Singles from DORADORA
- "DORADORA" Released: April 25, 2012;

= DoraDora =

DORADORA is the sixth extended play released by South Korean boy band U-KISS. It is the first EP to be released after their 8 months hiatus due to their activities in Japan. It was released on April 25, 2012.

==Background==
Just after they wrapped up with their First Japan Nationwide Live Tour to promote their Japanese album, A Shared Dream, U-KISS reportedly recorded a total of 100 songs from international music producers for their comeback in South Korea. The group worked with famous producers Kim Hyung Seok and Brian Kim of Zigzag Note.

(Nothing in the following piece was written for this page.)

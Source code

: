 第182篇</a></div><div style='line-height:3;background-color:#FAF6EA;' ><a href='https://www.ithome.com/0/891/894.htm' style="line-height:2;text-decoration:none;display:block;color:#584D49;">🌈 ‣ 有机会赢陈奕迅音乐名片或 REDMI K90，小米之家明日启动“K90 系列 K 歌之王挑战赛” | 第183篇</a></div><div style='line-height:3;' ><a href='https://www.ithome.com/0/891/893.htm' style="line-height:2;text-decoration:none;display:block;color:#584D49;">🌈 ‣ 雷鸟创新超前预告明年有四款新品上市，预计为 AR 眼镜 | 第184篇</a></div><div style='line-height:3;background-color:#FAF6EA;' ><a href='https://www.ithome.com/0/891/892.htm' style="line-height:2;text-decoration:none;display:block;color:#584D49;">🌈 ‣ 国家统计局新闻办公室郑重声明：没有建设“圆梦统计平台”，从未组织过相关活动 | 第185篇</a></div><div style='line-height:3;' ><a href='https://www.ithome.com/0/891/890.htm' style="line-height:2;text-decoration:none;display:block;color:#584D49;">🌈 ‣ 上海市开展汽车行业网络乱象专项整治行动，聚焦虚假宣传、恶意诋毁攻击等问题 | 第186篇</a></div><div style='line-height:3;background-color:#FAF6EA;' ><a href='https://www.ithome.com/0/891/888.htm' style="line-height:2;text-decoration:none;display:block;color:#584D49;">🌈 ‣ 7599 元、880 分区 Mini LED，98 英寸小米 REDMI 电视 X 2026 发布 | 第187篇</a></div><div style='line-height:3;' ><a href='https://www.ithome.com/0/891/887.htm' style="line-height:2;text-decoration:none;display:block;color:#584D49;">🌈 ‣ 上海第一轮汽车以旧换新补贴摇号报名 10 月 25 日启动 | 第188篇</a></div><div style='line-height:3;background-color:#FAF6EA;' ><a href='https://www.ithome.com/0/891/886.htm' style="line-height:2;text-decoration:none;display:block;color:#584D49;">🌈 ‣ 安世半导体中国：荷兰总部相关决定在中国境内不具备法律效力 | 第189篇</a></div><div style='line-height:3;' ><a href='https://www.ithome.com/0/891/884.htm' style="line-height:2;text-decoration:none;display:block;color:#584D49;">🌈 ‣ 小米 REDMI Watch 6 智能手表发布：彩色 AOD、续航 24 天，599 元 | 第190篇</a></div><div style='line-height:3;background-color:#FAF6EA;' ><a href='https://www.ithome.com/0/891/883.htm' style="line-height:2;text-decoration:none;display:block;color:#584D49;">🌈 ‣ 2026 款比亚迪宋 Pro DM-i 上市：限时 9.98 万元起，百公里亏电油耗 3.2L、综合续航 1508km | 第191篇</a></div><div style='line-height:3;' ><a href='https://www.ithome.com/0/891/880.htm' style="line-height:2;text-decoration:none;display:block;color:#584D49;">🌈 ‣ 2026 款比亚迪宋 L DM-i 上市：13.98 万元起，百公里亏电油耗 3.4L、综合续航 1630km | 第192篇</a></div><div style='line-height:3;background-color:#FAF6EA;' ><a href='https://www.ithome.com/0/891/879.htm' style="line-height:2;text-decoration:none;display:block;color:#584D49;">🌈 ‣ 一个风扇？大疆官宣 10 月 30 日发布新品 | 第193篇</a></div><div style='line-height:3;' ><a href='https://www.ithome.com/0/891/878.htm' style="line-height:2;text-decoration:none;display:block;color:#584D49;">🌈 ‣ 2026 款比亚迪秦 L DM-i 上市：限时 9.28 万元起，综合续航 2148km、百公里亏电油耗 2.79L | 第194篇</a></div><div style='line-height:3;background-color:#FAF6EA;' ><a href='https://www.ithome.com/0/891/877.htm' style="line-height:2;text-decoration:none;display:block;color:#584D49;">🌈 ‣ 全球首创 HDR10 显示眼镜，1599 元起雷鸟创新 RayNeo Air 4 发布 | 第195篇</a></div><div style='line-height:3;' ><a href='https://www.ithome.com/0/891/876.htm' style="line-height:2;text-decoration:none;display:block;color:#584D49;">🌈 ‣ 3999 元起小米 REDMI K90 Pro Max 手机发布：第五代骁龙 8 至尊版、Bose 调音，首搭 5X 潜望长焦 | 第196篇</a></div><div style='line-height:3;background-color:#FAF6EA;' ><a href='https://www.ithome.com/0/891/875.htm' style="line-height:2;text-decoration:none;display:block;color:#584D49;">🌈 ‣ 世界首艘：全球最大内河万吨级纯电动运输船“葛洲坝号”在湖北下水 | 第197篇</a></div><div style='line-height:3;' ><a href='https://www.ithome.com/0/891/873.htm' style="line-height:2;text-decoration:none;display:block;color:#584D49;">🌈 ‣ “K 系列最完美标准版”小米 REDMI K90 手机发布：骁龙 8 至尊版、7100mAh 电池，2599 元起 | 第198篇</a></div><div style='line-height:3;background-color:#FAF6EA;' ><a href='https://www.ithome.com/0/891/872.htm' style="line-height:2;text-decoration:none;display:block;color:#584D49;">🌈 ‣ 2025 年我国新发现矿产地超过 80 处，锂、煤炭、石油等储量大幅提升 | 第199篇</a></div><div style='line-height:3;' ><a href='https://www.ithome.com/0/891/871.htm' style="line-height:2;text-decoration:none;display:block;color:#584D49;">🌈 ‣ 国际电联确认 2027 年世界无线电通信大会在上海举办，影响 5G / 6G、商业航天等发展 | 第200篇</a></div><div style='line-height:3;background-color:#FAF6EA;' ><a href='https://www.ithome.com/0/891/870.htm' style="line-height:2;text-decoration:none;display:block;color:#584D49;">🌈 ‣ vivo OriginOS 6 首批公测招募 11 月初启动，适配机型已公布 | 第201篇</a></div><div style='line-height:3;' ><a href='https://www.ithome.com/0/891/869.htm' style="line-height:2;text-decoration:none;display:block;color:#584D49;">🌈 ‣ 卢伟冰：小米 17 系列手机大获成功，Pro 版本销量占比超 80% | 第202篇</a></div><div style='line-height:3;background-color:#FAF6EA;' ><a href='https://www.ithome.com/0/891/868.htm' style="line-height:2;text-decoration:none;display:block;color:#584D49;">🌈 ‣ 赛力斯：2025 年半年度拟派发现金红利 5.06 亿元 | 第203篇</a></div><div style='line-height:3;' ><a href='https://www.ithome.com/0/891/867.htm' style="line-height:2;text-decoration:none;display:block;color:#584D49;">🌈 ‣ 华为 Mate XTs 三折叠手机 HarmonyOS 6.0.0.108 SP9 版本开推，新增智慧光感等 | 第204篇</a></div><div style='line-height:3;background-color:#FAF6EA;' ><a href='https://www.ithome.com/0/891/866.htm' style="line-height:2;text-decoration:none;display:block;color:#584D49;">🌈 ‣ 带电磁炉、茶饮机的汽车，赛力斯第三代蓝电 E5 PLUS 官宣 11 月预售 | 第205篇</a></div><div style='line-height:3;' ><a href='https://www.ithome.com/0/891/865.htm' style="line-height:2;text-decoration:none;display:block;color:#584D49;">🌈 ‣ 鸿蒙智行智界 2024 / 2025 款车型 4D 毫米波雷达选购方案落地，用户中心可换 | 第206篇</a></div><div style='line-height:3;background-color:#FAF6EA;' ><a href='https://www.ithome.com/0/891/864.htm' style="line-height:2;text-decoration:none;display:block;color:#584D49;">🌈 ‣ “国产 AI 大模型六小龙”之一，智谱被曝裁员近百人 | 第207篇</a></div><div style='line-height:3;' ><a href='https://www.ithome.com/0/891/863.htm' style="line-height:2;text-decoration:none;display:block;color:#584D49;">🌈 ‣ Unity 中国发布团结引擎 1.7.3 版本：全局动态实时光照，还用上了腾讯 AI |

U-KISS and NH Media reportedly had a hard time selecting the title track from the album, so they seek help from various famous composers who can assist them in the selection process. On April 16, 2012, the management announced that DORADORA will be the album's name, as well as the title for their carrier single. Singer-songwriter Jay Park contributed the "4U (For You)" at the request of long-time friend, main vocalist Soohyun, who is a former JYP Entertainment trainee. A representative of NH Media stated, "...this will be the band's first release since becoming an international K-pop sensation and the band is getting ready to wow the fans...". It is the first time that the group worked with Kim Hyun Suk whom contributed a lot for the album.

==Release==
After 8 months of hiatus due to their busy promotional activities in Japan, U-KISS released this mini-album on April 25, 2012, physically and online. The song composed by AJ entitled AMAZING was released weeks prior to the album release. The teaser for DORADORA was also released on April 21, 2012, that made U-KISS to trend first spot worldwide on Twitter.
Kpop News

==Track listing==

| No. | Title | Writer(s) | Length |
|---|---|---|---|
| 1. | "돌아돌아 (DORADORA)" | Kim Hyung Suk, Brian Kim, Hur In Chang | 3:39 |
| 2. | "4U (For You)" | Jay Park, Cha Cha Malone | 3:26 |
| 3. | "사랑이 멈출 때" (When Love Stops) | Kim Hyun Suk | 4:19 |
| 4. | "AMAZING" | AJ | 3:33 |
| 5. | "TICK TOCK (OUT OF TIME)" (Korean version of Tick Tack) | JD Relic, AJ | 3:42 |
| 6. | "돌아돌아 (DORADORA) (Inst.)" (Instrumental) |  | 3:39 |
| Total length: |  |  | 22:03 |

==Chart performance==

| Chart | Peak position |
|---|---|
| Gaon Weekly Album Chart | - |
| Billboards World Albums | 12 |

===Singles charts===

| Song | Peak chart position |  |  |  |  |  |  |  |  |
| KOR | KOR |
| Gaon Chart | K-Pop Billboard |
| "DORADORA " | 73 | - |

====Other songs charted====

| Song | Peak chart position |  |  |  |  |  |  |  |  |
| KOR | KOR |
| Gaon Chart | K-Pop Billboard |
| "AMAZING" | 106 | — |

In May 2012, DORADORA gained first spot on Germany's German Asian Music Chart for the month of May beating BIGBANG's Fantastic Baby.